• [Instructions to follow]: Go through the data below and count every line that has the word "based". Return only the count.

• [Data supplied]:
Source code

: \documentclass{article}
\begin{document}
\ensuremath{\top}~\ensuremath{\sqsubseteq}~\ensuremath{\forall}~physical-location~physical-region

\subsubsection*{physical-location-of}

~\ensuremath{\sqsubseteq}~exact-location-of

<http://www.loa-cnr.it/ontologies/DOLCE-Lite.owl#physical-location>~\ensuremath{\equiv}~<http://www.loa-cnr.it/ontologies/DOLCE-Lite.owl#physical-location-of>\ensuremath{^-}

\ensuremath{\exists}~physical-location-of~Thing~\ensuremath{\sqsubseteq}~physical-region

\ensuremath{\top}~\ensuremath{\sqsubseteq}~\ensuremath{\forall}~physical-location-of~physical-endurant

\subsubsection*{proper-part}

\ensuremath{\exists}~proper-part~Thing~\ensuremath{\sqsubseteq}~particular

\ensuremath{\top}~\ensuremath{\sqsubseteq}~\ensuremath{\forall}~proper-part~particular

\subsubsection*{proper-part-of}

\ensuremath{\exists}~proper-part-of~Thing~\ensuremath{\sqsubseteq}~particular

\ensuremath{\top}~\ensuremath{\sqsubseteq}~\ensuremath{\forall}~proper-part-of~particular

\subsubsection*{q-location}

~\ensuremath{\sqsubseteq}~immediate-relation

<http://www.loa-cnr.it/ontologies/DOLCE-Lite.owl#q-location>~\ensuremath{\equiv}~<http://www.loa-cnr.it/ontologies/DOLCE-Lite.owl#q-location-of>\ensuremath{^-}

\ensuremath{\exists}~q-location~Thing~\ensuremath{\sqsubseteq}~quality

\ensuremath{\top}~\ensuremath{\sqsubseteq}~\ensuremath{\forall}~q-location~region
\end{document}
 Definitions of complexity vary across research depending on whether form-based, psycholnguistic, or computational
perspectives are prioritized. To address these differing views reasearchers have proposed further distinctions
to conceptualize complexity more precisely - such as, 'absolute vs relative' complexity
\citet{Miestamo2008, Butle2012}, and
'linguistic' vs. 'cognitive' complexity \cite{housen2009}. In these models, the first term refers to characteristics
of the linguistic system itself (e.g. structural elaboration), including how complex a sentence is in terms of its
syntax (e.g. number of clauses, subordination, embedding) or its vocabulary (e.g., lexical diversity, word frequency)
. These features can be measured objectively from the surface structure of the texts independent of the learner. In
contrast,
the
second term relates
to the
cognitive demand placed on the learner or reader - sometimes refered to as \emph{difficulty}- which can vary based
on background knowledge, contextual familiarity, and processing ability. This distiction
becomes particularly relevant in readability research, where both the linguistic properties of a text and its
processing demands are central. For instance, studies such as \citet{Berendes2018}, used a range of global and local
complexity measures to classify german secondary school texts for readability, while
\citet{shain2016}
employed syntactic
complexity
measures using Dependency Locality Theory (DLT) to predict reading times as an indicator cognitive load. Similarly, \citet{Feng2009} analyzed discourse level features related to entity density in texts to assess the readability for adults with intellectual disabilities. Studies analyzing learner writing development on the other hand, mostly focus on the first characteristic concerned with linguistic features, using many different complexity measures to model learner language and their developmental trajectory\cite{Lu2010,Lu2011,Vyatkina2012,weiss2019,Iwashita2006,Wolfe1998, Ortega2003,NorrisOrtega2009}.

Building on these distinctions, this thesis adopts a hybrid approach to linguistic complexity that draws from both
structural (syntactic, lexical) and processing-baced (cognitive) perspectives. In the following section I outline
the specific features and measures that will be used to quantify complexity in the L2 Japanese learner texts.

• [Written answer]: 2